“It’s not what you say, but how you say it.”

A lesson from childhood—but one that defines diplomacy and trade today.

For years, American media voices like Lou Dobbs warned about the dangers of outsourcing, trade imbalances, and corporate greed. Corporate America, chasing cheap labor, moved manufacturing overseas. Short-term profits soared—but long-term resilience declined.

As U.S. industries hollowed out, policies like AGOA aimed to export democracy and goodwill. But was this generosity one-sided? Did tariff-free access to U.S. markets weaken America’s own trade balance? And how can the U.S. reconcile its dual identity—global democracy promoter and corporate champion?
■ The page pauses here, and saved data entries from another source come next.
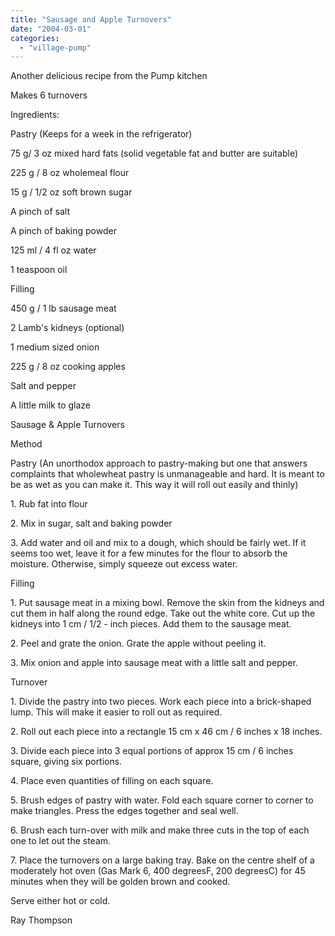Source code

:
 ```yaml
---
title: "Sausage and Apple Turnovers"
date: "2004-03-01"
categories: 
  - "village-pump"
---
```


Another delicious recipe from the Pump kitchen

Makes 6 turnovers

Ingredients:

Pastry (Keeps for a week in the refrigerator)

75 g/ 3 oz mixed hard fats (solid vegetable fat and butter are suitable)

225 g / 8 oz wholemeal flour

15 g / 1/2 oz soft brown sugar

A pinch of salt

A pinch of baking powder

125 ml / 4 fl oz water

1 teaspoon oil

Filling

450 g / 1 lb sausage meat

2 Lamb's kidneys (optional)

1 medium sized onion

225 g / 8 oz cooking apples

Salt and pepper

A little milk to glaze

Sausage & Apple Turnovers

Method

Pastry (An unorthodox approach to pastry-making but one that answers complaints that wholewheat pastry is unmanageable and hard. It is meant to be as wet as you can make it. This way it will roll out easily and thinly)

1\. Rub fat into flour

2\. Mix in sugar, salt and baking powder

3\. Add water and oil and mix to a dough, which should be fairly wet. If it seems too wet, leave it for a few minutes for the flour to absorb the moisture. Otherwise, simply squeeze out excess water.

Filling

1\. Put sausage meat in a mixing bowl. Remove the skin from the kidneys and cut them in half along the round edge. Take out the white core. Cut up the kidneys into 1 cm / 1/2 - inch pieces. Add them to the sausage meat.

2\. Peel and grate the onion. Grate the apple without peeling it.

3\. Mix onion and apple into sausage meat with a little salt and pepper.

Turnover

1\. Divide the pastry into two pieces. Work each piece into a brick-shaped lump. This will make it easier to roll out as required.

2\. Roll out each piece into a rectangle 15 cm x 46 cm / 6 inches x 18 inches.

3\. Divide each piece into 3 equal portions of approx 15 cm / 6 inches square, giving six portions.

4\. Place even quantities of filling on each square.

5\. Brush edges of pastry with water. Fold each square corner to corner to make triangles. Press the edges together and seal well.

6\. Brush each turn-over with milk and make three cuts in the top of each one to let out the steam.

7\. Place the turnovers on a large baking tray. Bake on the centre shelf of a moderately hot oven (Gas Mark 6, 400 degreesF, 200 degreesC) for 45 minutes when they will be golden brown and cooked.

Serve either hot or cold.

Ray Thompson
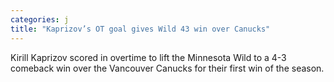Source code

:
 ```yaml
---
categories: j
title: "Kaprizov’s OT goal gives Wild 43 win over Canucks"
---
```

Kirill Kaprizov scored in overtime to lift the Minnesota Wild to a 4-3 comeback win over the Vancouver Canucks for their first win of the season.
Meanwhile, Africa stands at a crossroads. We must move beyond assembly plants. Manufacturing cannot stop at cheap labor and raw material extraction. Africa deserves industrial ecosystems that serve its people and future.

China saw this early. In response to 1980s U.S. quotas, it pivoted—investing $5 billion to expand trade with Africa the very day of the 1987 U.S. market crash. That foresight reshaped global trade. America is only now catching up.
In development, ‘cheaper’ in the short to medium term doesn’t always mean better in the long term. Understanding the distinction between ‘expense’ and ‘ investment makes all the difference. Now, on hindsight, what America saw as an ‘expense’ to be outsourced, China, India, Indonesia, and Vietnam saw this as an ‘investment’ in capacity with eyes on the long term. The rest is history, as we now see it – another generation of Asian manufacturing tigers.

Therefore, this should be a lesson on how Africa positions itself to lead in the Fourth Industrial Revolution.

The time for responsible capitalism and mutual development is now.
Let’s ask the hard questions—and chart a better path.